● **Records provided**:
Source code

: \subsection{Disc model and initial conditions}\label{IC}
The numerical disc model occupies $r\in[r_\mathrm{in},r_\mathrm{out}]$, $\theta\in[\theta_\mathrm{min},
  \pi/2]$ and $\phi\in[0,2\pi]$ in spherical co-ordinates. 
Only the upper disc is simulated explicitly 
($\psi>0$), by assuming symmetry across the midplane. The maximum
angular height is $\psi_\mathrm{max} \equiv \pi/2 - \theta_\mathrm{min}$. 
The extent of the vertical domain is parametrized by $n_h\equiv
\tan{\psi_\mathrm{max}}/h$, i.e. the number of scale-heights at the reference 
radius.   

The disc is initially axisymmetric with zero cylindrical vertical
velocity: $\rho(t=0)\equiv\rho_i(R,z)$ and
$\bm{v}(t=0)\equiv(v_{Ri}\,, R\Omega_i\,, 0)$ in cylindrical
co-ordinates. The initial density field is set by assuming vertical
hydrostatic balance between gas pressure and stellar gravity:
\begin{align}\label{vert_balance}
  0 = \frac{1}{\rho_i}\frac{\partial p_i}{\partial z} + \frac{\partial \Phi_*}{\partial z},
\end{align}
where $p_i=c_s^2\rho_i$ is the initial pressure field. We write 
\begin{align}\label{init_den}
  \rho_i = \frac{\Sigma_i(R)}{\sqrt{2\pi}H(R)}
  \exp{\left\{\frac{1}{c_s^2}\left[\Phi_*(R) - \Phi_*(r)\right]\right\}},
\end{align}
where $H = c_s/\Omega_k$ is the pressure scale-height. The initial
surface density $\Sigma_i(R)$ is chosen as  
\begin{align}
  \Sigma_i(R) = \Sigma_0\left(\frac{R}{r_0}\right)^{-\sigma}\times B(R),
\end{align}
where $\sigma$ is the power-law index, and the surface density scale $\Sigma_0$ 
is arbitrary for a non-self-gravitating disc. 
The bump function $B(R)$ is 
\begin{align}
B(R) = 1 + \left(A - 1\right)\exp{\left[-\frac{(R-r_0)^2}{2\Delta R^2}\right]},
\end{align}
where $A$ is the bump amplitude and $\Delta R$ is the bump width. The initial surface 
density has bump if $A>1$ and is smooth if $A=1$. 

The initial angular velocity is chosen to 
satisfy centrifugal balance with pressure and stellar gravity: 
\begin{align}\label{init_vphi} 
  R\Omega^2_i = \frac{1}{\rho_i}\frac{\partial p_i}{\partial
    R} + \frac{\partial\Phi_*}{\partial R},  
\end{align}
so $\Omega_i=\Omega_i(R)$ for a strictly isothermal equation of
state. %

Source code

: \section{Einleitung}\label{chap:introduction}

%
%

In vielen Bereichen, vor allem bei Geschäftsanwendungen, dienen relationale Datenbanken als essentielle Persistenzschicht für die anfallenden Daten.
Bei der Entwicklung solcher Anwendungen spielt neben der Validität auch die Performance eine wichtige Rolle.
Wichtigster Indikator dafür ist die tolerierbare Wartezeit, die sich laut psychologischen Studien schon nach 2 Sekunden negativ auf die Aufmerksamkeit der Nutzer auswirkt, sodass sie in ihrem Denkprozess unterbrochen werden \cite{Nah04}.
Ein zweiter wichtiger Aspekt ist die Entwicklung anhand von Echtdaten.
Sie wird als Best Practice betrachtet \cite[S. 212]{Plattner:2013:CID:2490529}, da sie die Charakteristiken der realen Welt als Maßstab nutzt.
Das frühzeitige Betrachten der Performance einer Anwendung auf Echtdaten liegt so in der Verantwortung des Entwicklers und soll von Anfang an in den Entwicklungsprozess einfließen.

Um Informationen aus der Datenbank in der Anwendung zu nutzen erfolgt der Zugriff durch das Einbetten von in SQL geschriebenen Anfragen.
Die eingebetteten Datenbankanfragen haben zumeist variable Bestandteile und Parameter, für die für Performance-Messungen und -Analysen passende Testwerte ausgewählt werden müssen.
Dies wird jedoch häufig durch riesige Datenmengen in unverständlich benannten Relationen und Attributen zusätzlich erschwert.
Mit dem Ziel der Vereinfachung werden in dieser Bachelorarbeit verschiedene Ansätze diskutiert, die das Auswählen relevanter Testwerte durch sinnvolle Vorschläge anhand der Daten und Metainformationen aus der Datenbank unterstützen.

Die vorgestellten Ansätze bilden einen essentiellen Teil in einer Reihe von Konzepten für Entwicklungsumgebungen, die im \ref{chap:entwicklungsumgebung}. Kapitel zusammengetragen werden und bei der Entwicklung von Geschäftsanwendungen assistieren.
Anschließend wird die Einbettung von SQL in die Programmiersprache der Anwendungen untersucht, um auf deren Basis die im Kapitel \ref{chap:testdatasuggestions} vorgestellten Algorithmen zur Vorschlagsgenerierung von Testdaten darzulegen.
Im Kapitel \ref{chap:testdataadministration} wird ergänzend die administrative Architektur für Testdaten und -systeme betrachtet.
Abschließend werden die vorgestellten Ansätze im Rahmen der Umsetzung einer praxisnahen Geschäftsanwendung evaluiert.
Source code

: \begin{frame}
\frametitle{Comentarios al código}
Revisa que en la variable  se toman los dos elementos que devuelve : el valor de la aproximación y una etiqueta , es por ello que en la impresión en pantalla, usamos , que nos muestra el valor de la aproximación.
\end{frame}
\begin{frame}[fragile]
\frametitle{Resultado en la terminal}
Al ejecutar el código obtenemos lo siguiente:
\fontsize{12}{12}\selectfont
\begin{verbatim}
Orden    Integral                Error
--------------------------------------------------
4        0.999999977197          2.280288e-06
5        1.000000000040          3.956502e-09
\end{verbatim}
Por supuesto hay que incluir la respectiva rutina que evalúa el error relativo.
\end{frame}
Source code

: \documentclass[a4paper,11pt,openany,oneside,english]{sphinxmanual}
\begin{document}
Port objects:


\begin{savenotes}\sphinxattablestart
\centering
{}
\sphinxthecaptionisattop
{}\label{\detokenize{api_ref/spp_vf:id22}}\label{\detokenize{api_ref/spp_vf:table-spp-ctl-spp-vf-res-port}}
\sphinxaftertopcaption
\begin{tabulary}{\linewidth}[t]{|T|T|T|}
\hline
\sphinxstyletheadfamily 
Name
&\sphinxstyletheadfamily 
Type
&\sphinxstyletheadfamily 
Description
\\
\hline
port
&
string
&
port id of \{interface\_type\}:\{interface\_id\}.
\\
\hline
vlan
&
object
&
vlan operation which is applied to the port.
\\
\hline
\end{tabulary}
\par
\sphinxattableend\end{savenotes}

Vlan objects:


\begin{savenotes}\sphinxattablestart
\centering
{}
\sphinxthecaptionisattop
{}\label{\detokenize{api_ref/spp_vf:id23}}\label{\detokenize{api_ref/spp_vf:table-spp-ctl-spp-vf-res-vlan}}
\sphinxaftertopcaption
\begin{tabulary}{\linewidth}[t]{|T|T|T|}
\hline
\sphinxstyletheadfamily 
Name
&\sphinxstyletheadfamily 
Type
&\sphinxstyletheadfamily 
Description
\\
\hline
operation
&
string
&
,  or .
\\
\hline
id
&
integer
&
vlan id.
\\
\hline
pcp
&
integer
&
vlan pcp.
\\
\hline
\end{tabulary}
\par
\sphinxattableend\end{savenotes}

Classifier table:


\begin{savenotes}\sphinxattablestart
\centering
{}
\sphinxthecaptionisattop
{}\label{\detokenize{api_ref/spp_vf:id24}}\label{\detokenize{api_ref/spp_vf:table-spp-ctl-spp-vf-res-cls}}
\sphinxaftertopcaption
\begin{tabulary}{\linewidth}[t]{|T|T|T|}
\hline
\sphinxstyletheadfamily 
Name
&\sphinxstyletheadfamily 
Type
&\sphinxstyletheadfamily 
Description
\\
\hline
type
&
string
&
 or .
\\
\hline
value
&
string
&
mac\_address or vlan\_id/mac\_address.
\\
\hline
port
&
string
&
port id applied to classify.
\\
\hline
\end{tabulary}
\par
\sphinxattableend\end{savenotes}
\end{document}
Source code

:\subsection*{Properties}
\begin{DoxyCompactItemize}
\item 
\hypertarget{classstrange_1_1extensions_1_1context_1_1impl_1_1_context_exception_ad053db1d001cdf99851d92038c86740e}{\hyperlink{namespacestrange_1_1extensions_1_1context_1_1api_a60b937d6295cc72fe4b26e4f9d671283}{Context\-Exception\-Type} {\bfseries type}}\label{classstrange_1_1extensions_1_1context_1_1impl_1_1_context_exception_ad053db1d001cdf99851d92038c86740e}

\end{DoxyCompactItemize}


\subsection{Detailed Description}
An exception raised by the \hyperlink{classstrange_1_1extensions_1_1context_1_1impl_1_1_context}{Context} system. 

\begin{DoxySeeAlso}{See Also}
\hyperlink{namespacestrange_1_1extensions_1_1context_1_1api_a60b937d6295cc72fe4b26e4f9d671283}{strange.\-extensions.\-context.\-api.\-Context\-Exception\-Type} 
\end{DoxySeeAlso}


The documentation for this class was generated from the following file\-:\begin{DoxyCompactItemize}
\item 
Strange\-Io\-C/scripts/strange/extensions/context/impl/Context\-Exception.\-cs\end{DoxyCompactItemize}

● **Your task**: Search the listing above for "surface" and copy every line that holds it.

● **Output**:
surface density $\Sigma_i(R)$ is chosen as  
where $\sigma$ is the power-law index, and the surface density scale $\Sigma_0$ 
where $A$ is the bump amplitude and $\Delta R$ is the bump width. The initial surface 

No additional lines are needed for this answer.